When I look at my Facebook news feed, a good third of the posts on there are from my friends talking about their iPhones. And some of these people have families and pets! But they talk about their phones MORE THAN THEY TALK ABOUT THEIR CHILDREN. And if you try to take their phone away from them for ANY reason, they turn into Gollum from Lord of the Rings and start lunging at you talking about “my precious.”
My dad is a perfect example of this. He got his iPhone kind of late compared to a lot of people. He kept his Motorolla Razr WAY longer than anyone else I knew, and, despite usually being the first person to bring new technology home, kept claiming he didn’t need a smart phone.
Then he brought home his first iPhone, and I swear there was more fanfare for that than when he brought ME, his first-born child, home from the hospital.
Literally. (Although, as he pointed out, the reason for that was that I didn’t come with any cool apps.) He was emailing me pictures of his phone for weeks. And when he upgraded to the iPhone 4, I’m pretty sure that became his favorite child.
He cradles it in his arms, and I’ve caught him talking baby talk to it a few times. At least his background picture is of Rosie, my puppy, and not of the iPhone itself. But I don’t think he has a single picture of me or my brother on there. Just the phone itself and my dog. There’s something wrong with that.
Family gatherings have turned cliquey because of the iPhones. The iPhone people sit together and compare apps, and the non-iPhone people sit together and form a support group for family members of iPhone owners. I’m not even exaggerating.
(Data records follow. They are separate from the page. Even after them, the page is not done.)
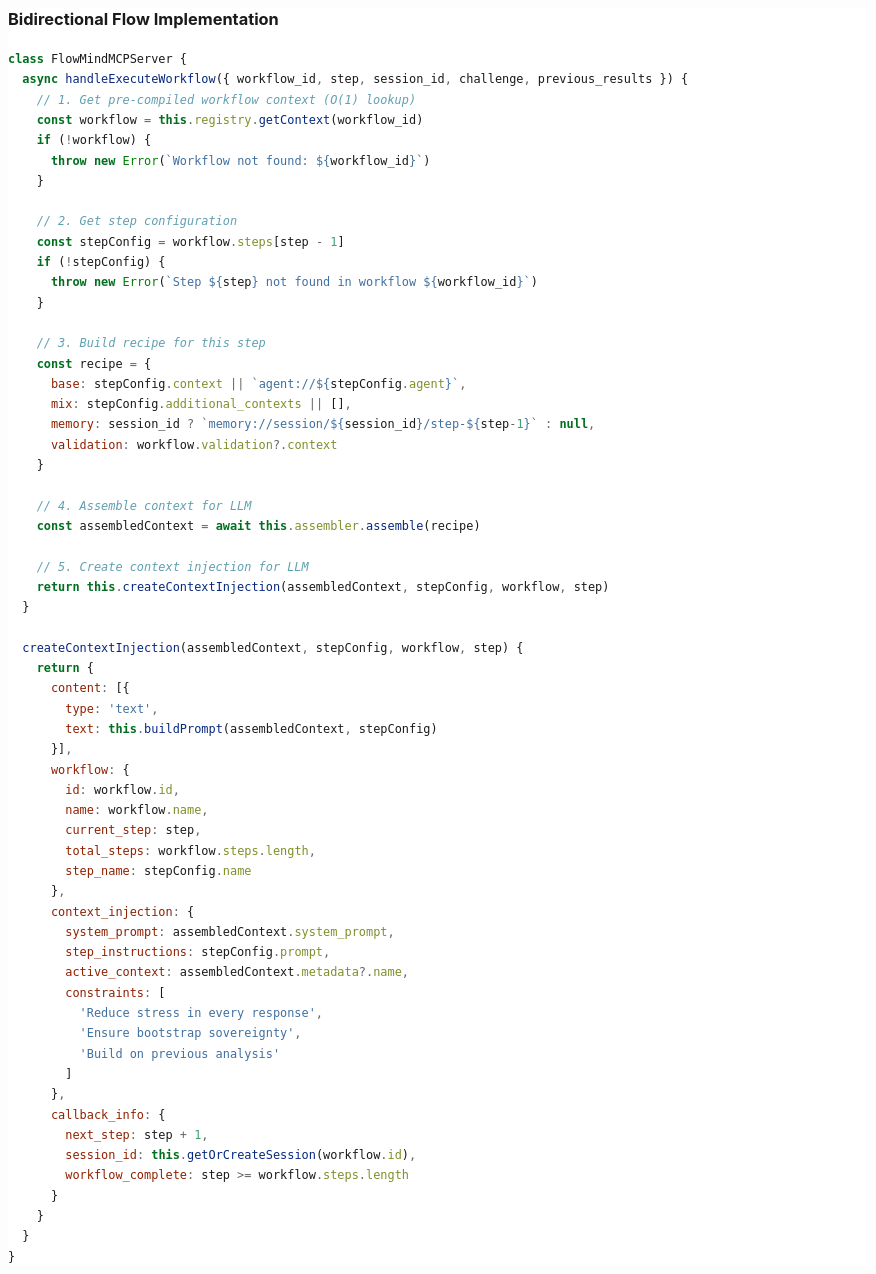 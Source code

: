 ### Bidirectional Flow Implementation
```javascript
class FlowMindMCPServer {
  async handleExecuteWorkflow({ workflow_id, step, session_id, challenge, previous_results }) {
    // 1. Get pre-compiled workflow context (O(1) lookup)
    const workflow = this.registry.getContext(workflow_id)
    if (!workflow) {
      throw new Error(`Workflow not found: ${workflow_id}`)
    }

    // 2. Get step configuration
    const stepConfig = workflow.steps[step - 1]
    if (!stepConfig) {
      throw new Error(`Step ${step} not found in workflow ${workflow_id}`)
    }

    // 3. Build recipe for this step
    const recipe = {
      base: stepConfig.context || `agent://${stepConfig.agent}`,
      mix: stepConfig.additional_contexts || [],
      memory: session_id ? `memory://session/${session_id}/step-${step-1}` : null,
      validation: workflow.validation?.context
    }

    // 4. Assemble context for LLM
    const assembledContext = await this.assembler.assemble(recipe)

    // 5. Create context injection for LLM
    return this.createContextInjection(assembledContext, stepConfig, workflow, step)
  }

  createContextInjection(assembledContext, stepConfig, workflow, step) {
    return {
      content: [{
        type: 'text',
        text: this.buildPrompt(assembledContext, stepConfig)
      }],
      workflow: {
        id: workflow.id,
        name: workflow.name,
        current_step: step,
        total_steps: workflow.steps.length,
        step_name: stepConfig.name
      },
      context_injection: {
        system_prompt: assembledContext.system_prompt,
        step_instructions: stepConfig.prompt,
        active_context: assembledContext.metadata?.name,
        constraints: [
          'Reduce stress in every response',
          'Ensure bootstrap sovereignty',
          'Build on previous analysis'
        ]
      },
      callback_info: {
        next_step: step + 1,
        session_id: this.getOrCreateSession(workflow.id),
        workflow_complete: step >= workflow.steps.length
      }
    }
  }
}
```
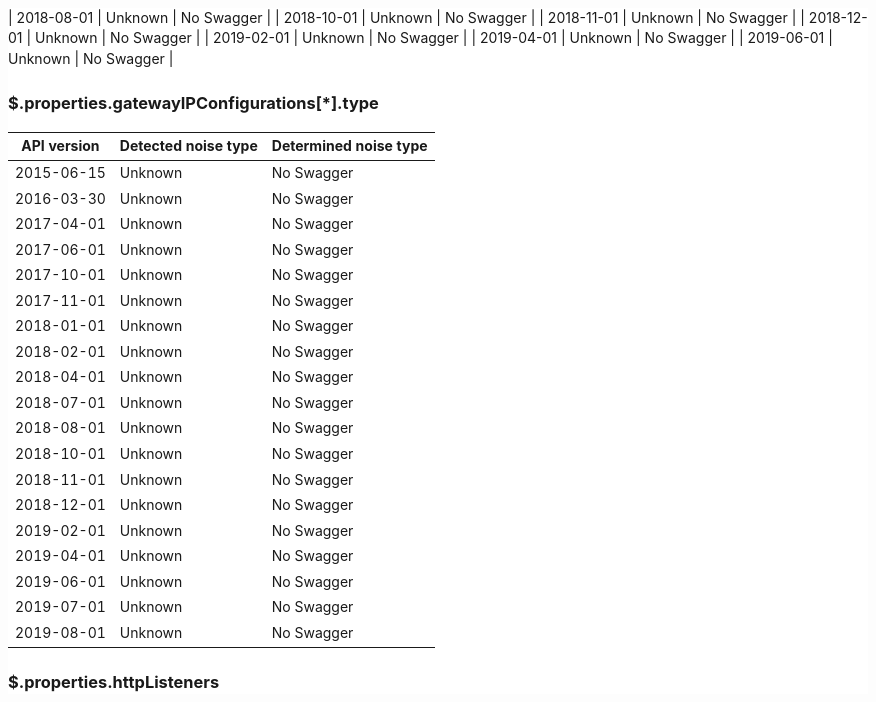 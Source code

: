 | 2018-08-01  | Unknown             | No Swagger            |
| 2018-10-01  | Unknown             | No Swagger            |
| 2018-11-01  | Unknown             | No Swagger            |
| 2018-12-01  | Unknown             | No Swagger            |
| 2019-02-01  | Unknown             | No Swagger            |
| 2019-04-01  | Unknown             | No Swagger            |
| 2019-06-01  | Unknown             | No Swagger            |

### \$.properties.gatewayIPConfigurations[*].type

| API version | Detected noise type | Determined noise type |
| ----------- | ------------------- | --------------------- |
| 2015-06-15  | Unknown             | No Swagger            |
| 2016-03-30  | Unknown             | No Swagger            |
| 2017-04-01  | Unknown             | No Swagger            |
| 2017-06-01  | Unknown             | No Swagger            |
| 2017-10-01  | Unknown             | No Swagger            |
| 2017-11-01  | Unknown             | No Swagger            |
| 2018-01-01  | Unknown             | No Swagger            |
| 2018-02-01  | Unknown             | No Swagger            |
| 2018-04-01  | Unknown             | No Swagger            |
| 2018-07-01  | Unknown             | No Swagger            |
| 2018-08-01  | Unknown             | No Swagger            |
| 2018-10-01  | Unknown             | No Swagger            |
| 2018-11-01  | Unknown             | No Swagger            |
| 2018-12-01  | Unknown             | No Swagger            |
| 2019-02-01  | Unknown             | No Swagger            |
| 2019-04-01  | Unknown             | No Swagger            |
| 2019-06-01  | Unknown             | No Swagger            |
| 2019-07-01  | Unknown             | No Swagger            |
| 2019-08-01  | Unknown             | No Swagger            |

### \$.properties.httpListeners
My dad now says that he has a mixed family: he and my brother are iPhone people, my mom and I aren’t. (The implication being that my mother and I are far inferior beings because we haven’t evolved to using iPhones yet.)
I worry sometimes that he’s planning a Stepford Wives style takeover, where one day we’re normal people who are living non-iPhone obsessed lives, and the next day we’ve been murdered and replaced with iPhone-using animatronics housewives.
So while my conversion to using a Mac may hasten my switch to using an iPhone, if you get the idea that I’m no longer human because my phone is suddenly all that I talk about, send help! I may still be alive in a dungeon somewhere with an older, deactivated cell phone, while the fake version of me compares apps with my dad and brother.
But worst case scenario, I bet Stepford robots can text without looking, even on an iPhone.